> **Aim of the exercise**: How many lines in the records below contain the word "master"? State that number and nothing more.
================
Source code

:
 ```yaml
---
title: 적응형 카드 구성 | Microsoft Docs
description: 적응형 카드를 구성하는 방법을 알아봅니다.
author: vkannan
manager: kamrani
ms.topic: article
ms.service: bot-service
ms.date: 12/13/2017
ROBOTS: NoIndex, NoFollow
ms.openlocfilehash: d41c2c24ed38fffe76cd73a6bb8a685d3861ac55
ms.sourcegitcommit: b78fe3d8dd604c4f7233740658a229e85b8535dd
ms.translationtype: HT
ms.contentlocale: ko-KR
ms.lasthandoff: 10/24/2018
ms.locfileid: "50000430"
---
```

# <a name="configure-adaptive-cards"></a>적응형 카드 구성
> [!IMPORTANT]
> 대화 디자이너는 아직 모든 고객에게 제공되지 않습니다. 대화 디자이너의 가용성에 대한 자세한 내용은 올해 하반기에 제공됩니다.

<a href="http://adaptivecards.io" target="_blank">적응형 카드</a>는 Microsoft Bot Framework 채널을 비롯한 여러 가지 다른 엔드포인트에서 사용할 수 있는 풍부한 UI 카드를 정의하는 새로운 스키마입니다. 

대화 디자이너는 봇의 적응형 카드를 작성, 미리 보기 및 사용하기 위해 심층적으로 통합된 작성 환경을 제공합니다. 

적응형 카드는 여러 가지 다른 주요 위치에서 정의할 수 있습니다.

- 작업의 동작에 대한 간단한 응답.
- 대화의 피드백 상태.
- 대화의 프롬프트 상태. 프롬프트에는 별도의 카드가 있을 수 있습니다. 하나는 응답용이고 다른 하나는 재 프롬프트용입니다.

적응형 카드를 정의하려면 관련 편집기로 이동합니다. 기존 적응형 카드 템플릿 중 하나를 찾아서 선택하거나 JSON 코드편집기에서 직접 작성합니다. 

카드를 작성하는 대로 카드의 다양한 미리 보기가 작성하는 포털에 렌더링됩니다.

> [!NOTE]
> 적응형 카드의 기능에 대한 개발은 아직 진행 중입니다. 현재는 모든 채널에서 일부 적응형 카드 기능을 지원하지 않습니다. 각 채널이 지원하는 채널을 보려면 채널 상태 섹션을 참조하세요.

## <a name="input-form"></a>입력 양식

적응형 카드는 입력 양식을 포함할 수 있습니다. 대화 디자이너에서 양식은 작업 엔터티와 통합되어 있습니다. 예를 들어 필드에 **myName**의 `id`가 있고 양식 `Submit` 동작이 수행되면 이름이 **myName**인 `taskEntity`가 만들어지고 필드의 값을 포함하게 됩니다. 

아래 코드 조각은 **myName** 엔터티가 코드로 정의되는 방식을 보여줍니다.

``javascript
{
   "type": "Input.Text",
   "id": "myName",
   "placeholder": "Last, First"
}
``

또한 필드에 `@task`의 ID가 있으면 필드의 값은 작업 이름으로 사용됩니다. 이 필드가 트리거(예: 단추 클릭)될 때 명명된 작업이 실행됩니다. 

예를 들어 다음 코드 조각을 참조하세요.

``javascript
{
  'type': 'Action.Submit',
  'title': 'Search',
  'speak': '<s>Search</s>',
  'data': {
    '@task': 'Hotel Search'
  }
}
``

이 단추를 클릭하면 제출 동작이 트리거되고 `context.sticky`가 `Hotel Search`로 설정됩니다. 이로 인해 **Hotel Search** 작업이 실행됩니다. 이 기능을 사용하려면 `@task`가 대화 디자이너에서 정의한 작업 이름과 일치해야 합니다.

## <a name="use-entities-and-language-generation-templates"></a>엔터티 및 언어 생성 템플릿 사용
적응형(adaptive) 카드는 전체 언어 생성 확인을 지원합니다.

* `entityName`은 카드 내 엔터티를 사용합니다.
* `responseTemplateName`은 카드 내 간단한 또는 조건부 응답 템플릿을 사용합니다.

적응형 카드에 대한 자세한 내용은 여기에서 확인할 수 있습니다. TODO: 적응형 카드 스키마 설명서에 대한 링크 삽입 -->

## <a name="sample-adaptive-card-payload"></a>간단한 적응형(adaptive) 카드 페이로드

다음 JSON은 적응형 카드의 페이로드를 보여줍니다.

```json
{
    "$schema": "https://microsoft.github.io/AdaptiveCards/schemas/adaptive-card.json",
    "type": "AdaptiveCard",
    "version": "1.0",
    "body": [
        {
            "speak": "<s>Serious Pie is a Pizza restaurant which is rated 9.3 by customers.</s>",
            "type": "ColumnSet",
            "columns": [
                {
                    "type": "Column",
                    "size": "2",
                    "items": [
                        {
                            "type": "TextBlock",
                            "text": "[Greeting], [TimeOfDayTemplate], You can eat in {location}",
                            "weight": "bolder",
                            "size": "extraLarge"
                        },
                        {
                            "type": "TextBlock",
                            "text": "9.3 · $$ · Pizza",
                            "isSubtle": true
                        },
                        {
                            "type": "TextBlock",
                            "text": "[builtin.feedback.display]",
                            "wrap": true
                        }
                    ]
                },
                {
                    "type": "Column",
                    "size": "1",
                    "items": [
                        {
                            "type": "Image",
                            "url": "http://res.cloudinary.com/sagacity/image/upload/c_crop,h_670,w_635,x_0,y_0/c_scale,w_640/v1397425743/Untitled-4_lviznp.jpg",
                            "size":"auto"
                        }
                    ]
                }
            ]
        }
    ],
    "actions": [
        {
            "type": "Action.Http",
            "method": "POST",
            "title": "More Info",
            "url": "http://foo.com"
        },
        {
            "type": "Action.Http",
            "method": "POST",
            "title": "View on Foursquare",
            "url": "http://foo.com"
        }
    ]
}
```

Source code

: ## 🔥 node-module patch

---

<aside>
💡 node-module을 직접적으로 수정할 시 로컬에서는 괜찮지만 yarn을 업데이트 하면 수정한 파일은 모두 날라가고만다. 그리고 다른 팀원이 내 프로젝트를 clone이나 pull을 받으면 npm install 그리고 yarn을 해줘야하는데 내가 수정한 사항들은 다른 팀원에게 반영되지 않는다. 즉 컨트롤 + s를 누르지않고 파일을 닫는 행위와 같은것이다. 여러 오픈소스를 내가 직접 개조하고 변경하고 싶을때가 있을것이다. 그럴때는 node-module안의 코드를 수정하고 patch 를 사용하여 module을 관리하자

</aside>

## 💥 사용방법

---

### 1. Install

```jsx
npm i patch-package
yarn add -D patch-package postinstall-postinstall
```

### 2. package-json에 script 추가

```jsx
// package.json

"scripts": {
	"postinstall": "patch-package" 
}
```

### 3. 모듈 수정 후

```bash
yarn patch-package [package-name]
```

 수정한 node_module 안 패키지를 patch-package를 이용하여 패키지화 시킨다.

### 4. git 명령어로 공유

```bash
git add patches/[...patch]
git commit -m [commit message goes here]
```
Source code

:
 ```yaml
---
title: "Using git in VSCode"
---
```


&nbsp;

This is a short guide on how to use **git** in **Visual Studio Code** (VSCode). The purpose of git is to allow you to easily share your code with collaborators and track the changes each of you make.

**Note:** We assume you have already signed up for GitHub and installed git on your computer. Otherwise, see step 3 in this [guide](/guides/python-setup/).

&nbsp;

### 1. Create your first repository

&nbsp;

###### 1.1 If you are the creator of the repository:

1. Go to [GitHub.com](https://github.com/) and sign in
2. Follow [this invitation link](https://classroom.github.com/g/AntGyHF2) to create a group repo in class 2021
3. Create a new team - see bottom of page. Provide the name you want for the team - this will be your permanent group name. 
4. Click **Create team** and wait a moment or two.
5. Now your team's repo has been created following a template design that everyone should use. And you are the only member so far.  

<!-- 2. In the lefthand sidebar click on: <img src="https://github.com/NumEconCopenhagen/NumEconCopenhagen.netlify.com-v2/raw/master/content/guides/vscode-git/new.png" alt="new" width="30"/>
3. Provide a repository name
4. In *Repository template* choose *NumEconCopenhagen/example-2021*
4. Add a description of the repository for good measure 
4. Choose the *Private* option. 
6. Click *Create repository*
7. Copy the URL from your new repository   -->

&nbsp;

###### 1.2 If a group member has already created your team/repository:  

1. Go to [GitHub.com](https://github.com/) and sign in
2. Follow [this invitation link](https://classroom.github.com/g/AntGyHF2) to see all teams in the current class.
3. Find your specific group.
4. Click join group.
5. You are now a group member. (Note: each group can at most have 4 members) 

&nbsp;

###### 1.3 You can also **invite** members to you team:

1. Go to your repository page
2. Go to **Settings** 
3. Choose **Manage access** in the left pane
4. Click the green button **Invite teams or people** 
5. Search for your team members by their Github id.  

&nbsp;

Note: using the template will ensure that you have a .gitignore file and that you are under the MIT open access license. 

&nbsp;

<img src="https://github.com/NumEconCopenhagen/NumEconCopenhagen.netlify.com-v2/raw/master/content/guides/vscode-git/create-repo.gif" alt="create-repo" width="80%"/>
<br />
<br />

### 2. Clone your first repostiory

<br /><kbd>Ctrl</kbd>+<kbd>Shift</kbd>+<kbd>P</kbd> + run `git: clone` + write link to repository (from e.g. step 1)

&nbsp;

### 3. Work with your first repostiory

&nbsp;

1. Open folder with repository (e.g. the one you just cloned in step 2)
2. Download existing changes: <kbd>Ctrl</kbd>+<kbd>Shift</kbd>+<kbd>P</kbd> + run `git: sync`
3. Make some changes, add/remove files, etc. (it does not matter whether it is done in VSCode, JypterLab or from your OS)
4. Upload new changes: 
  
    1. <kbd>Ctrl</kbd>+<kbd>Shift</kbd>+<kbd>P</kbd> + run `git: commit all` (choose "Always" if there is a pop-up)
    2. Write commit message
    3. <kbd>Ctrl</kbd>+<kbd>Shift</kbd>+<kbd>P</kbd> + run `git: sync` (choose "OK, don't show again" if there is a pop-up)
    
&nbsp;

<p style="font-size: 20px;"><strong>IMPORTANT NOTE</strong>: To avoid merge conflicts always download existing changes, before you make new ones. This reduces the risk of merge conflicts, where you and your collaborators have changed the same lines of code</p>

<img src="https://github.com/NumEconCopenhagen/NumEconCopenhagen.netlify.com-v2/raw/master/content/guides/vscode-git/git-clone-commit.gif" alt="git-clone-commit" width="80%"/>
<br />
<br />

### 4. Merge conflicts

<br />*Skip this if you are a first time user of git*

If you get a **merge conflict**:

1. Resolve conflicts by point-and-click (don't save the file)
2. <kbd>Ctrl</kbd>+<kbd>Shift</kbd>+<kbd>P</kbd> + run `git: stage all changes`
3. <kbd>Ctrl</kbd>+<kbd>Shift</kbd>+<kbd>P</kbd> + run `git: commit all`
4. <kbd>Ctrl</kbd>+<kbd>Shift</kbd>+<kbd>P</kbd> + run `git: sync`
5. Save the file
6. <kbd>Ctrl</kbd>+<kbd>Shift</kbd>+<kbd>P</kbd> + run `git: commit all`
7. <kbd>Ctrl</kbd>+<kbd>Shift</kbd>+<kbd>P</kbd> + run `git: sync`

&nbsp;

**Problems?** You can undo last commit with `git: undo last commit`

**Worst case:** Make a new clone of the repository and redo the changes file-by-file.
================
> **Result for this exercise**: 3